● **Problem description**:
Transcribe all the data below exactly, leaving its pictures out.

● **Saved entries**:
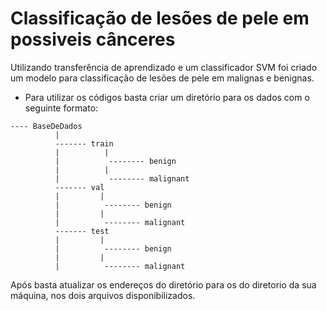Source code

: # Classificação de lesões de pele em possiveis cânceres
Utilizando transferência de aprendizado e um classificador SVM foi criado um modelo para classificação de lesões de pele em malignas e benignas.

- Para utilizar os códigos basta criar um diretório para os dados com o seguinte formato:
```
---- BaseDeDados
          |
          ------- train
          |          |
          |           -------- benign
          |          |
          |           -------- malignant
          ------- val
          |         |
          |          -------- benign
          |         |
          |          -------- malignant
          ------- test
          |         |
          |          -------- benign
          |         |
          |          -------- malignant
  ```       
 Após basta atualizar os endereços do diretório para os do diretorio da sua máquina, nos dois arquivos disponibilizados.
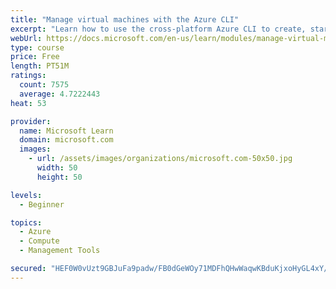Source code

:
 ```yaml
---
title: "Manage virtual machines with the Azure CLI"
excerpt: "Learn how to use the cross-platform Azure CLI to create, start, stop, and perform other management tasks related to virtual machines in Azure."
webUrl: https://docs.microsoft.com/en-us/learn/modules/manage-virtual-machines-with-azure-cli/
type: course
price: Free
length: PT51M
ratings:
  count: 7575
  average: 4.7222443
heat: 53

provider:
  name: Microsoft Learn
  domain: microsoft.com
  images:
    - url: /assets/images/organizations/microsoft.com-50x50.jpg
      width: 50
      height: 50

levels:
  - Beginner

topics:
  - Azure
  - Compute
  - Management Tools

secured: "HEF0W0vUzt9GBJuFa9padw/FB0dGeWOy71MDFhQHwWaqwKBduKjxoHyGL4xY/Za7TQUUuYB8lBzrPmXkUjc1E+jcNOJxshDivim87E7atq0pkW5USUiNS35G28jXaZbee3BSdiKKHFlz6+NPpftNzMZ22rCi0KQJmZB5g18MfgXhVv3Xj6KZ9d0p+/hI9SUel4awtJexcLZtVkKXgUAzHwHXzY/F+jgwHTNW87/FTfJdud0tKOMErZYG/5Tkxq94aOr5Rqgzj0Iu1kcxhNUpfgiKw5e/UzRhi7CWJR3FX5HauZdJXJYFFMJmKYyx3vneeBwX8k+YmKNShpPsXzsM1eYrPP7HHmI71Dtb46wskpdGAcYJLHpuRMXbyh2nvAvkZyElteKFDILU6gMh97IsXRmA4bncuWZcqYAOp8L34RQ=;IyigIAv8W5uZvKXNaqSkUQ=="
---
```


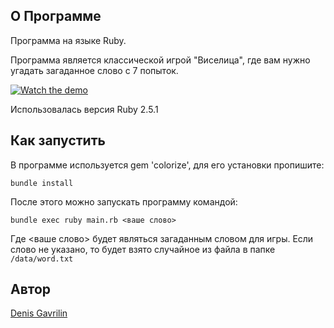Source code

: 
## О Программе
Программа на языке Ruby. 

Программа является классической игрой "Виселица", где вам нужно угадать загаданное слово с 7 попыток. 

[![Watch the demo](https://i.imgur.com/dH2Qt68.png)](https://asciinema.org/a/jxNT97Zz316JtFWaEPeAdESEx)

Использовалась версия Ruby 2.5.1

## Как запустить

В программе используется gem 'colorize', для его установки пропишите:

```
bundle install
``` 

После этого можно запускать программу командой:

```
bundle exec ruby main.rb <ваше слово>
```

Где <ваше слово> будет являться загаданным словом для игры. 
Если слово не указано, то будет взято случайное из файла в папке `/data/word.txt`

## Автор

[Denis Gavrilin](https://github.com/swol1)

● **Solved exercise**:
Source code

: # Classificação de lesões de pele em possiveis cânceres
Utilizando transferência de aprendizado e um classificador SVM foi criado um modelo para classificação de lesões de pele em malignas e benignas.

- Para utilizar os códigos basta criar um diretório para os dados com o seguinte formato:
```
---- BaseDeDados
          |
          ------- train
          |          |
          |           -------- benign
          |          |
          |           -------- malignant
          ------- val
          |         |
          |          -------- benign
          |         |
          |          -------- malignant
          ------- test
          |         |
          |          -------- benign
          |         |
          |          -------- malignant
  ```       
 Após basta atualizar os endereços do diretório para os do diretorio da sua máquina, nos dois arquivos disponibilizados.
Source code

:
 ```yaml
---
title: "Manage virtual machines with the Azure CLI"
excerpt: "Learn how to use the cross-platform Azure CLI to create, start, stop, and perform other management tasks related to virtual machines in Azure."
webUrl: https://docs.microsoft.com/en-us/learn/modules/manage-virtual-machines-with-azure-cli/
type: course
price: Free
length: PT51M
ratings:
  count: 7575
  average: 4.7222443
heat: 53

provider:
  name: Microsoft Learn
  domain: microsoft.com
  images:
    - url: /assets/images/organizations/microsoft.com-50x50.jpg
      width: 50
      height: 50

levels:
  - Beginner

topics:
  - Azure
  - Compute
  - Management Tools

secured: "HEF0W0vUzt9GBJuFa9padw/FB0dGeWOy71MDFhQHwWaqwKBduKjxoHyGL4xY/Za7TQUUuYB8lBzrPmXkUjc1E+jcNOJxshDivim87E7atq0pkW5USUiNS35G28jXaZbee3BSdiKKHFlz6+NPpftNzMZ22rCi0KQJmZB5g18MfgXhVv3Xj6KZ9d0p+/hI9SUel4awtJexcLZtVkKXgUAzHwHXzY/F+jgwHTNW87/FTfJdud0tKOMErZYG/5Tkxq94aOr5Rqgzj0Iu1kcxhNUpfgiKw5e/UzRhi7CWJR3FX5HauZdJXJYFFMJmKYyx3vneeBwX8k+YmKNShpPsXzsM1eYrPP7HHmI71Dtb46wskpdGAcYJLHpuRMXbyh2nvAvkZyElteKFDILU6gMh97IsXRmA4bncuWZcqYAOp8L34RQ=;IyigIAv8W5uZvKXNaqSkUQ=="
---
```


Source code

: 
## О Программе
Программа на языке Ruby. 

Программа является классической игрой "Виселица", где вам нужно угадать загаданное слово с 7 попыток. 

[![Watch the demo](https://i.imgur.com/dH2Qt68.png)](https://asciinema.org/a/jxNT97Zz316JtFWaEPeAdESEx)

Использовалась версия Ruby 2.5.1

## Как запустить

В программе используется gem 'colorize', для его установки пропишите:

```
bundle install
``` 

После этого можно запускать программу командой:

```
bundle exec ruby main.rb <ваше слово>
```

Где <ваше слово> будет являться загаданным словом для игры. 
Если слово не указано, то будет взято случайное из файла в папке `/data/word.txt`

## Автор

[Denis Gavrilin](https://github.com/swol1)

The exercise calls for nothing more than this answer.